EXERCISE BRIEF: Filter the material below down to the lines containing the word "noti".

DATASET ENTRIES:
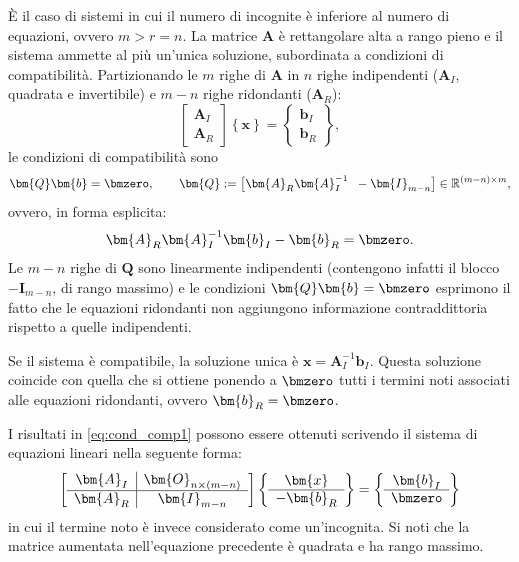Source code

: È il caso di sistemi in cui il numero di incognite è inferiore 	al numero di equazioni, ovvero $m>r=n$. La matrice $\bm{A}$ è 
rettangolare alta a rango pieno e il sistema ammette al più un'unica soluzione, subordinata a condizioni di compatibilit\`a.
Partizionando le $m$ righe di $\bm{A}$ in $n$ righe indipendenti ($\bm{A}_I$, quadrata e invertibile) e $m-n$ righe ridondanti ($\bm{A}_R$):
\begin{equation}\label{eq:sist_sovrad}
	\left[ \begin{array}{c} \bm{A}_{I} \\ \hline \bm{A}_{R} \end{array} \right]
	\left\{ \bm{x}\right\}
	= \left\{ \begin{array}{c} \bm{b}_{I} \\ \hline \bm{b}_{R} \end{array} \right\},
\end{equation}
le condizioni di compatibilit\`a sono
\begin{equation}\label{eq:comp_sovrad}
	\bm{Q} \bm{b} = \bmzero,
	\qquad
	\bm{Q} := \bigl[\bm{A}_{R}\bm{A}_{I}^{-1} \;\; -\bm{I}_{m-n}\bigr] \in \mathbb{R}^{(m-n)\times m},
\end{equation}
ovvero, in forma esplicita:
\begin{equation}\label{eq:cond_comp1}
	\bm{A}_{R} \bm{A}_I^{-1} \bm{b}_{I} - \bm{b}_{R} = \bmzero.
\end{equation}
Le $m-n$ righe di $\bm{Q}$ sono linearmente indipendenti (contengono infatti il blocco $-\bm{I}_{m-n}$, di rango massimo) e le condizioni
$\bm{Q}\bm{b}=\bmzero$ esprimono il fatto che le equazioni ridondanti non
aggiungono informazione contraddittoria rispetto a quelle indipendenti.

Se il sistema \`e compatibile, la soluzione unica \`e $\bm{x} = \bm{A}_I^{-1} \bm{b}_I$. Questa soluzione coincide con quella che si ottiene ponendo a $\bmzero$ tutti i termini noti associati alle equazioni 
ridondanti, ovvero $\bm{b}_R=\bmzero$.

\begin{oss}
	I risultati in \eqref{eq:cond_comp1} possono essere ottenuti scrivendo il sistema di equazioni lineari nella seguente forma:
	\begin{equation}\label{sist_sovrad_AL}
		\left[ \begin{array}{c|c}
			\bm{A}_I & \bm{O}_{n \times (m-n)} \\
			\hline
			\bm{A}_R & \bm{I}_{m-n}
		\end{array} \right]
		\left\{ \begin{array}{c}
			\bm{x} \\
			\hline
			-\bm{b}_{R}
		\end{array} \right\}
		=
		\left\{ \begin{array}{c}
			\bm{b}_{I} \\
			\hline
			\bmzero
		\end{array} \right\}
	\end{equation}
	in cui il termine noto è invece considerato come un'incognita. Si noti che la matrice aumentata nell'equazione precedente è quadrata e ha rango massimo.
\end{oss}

...

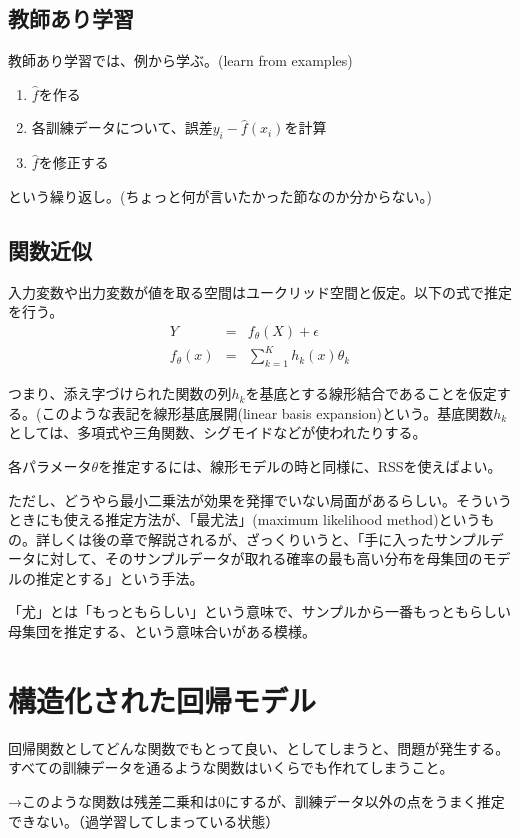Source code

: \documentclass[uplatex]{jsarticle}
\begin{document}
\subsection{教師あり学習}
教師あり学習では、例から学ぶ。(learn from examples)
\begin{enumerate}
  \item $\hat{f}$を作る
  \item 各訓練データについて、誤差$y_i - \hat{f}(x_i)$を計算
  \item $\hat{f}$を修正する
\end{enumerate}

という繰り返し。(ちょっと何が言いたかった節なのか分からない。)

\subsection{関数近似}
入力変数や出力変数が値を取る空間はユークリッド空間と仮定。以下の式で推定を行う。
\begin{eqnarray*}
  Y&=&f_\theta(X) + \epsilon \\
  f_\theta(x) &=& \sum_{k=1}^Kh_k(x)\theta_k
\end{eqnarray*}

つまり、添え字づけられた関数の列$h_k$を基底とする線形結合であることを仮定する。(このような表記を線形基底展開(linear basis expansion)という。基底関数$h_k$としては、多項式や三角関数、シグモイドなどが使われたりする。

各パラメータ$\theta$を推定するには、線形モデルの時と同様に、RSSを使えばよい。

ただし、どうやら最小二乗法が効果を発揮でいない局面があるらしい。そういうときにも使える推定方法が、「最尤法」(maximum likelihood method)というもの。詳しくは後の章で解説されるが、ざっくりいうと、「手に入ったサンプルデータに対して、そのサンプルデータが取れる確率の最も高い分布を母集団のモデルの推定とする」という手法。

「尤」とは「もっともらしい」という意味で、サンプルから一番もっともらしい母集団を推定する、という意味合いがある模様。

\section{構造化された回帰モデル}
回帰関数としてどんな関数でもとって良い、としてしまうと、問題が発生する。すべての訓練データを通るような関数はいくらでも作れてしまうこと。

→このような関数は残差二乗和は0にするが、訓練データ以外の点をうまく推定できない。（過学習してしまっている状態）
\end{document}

* * *

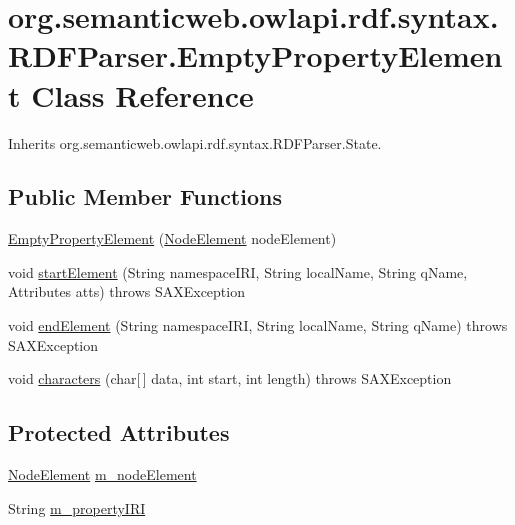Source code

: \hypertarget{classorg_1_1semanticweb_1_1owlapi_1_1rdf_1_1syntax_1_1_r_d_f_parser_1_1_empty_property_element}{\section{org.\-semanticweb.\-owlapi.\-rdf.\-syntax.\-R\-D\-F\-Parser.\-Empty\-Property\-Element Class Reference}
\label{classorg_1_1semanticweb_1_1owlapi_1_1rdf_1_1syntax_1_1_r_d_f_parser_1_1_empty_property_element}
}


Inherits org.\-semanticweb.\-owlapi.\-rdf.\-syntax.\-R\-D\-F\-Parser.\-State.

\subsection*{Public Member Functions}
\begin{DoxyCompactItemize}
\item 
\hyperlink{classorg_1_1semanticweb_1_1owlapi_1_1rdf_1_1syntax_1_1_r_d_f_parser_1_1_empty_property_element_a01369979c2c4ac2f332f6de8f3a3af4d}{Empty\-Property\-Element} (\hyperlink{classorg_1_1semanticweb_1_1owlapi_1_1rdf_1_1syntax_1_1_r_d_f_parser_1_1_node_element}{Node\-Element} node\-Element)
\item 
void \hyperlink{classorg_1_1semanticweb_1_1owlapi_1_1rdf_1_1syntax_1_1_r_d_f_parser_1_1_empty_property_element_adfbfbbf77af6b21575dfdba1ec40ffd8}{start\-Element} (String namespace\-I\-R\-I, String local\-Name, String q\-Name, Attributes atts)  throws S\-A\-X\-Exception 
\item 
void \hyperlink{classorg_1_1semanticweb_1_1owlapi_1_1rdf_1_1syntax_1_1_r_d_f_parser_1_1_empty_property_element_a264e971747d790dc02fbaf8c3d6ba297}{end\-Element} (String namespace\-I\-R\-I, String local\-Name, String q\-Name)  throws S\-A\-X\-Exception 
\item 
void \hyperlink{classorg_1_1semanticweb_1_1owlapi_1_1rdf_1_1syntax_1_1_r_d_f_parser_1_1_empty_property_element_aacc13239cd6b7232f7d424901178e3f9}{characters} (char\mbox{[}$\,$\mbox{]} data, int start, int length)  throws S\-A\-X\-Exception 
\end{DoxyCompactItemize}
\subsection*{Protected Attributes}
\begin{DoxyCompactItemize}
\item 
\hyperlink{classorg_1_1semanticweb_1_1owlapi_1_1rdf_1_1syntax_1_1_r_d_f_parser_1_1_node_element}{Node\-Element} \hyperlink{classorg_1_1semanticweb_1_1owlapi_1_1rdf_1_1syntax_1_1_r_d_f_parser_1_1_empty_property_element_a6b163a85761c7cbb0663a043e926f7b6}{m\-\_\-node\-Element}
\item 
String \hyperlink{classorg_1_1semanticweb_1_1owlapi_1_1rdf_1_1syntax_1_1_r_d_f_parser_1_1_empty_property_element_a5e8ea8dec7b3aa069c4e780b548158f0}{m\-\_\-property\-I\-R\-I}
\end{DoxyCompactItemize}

OUTPUT:
Se il sistema \`e compatibile, la soluzione unica \`e $\bm{x} = \bm{A}_I^{-1} \bm{b}_I$. Questa soluzione coincide con quella che si ottiene ponendo a $\bmzero$ tutti i termini noti associati alle equazioni 
	in cui il termine noto è invece considerato come un'incognita. Si noti che la matrice aumentata nell'equazione precedente è quadrata e ha rango massimo.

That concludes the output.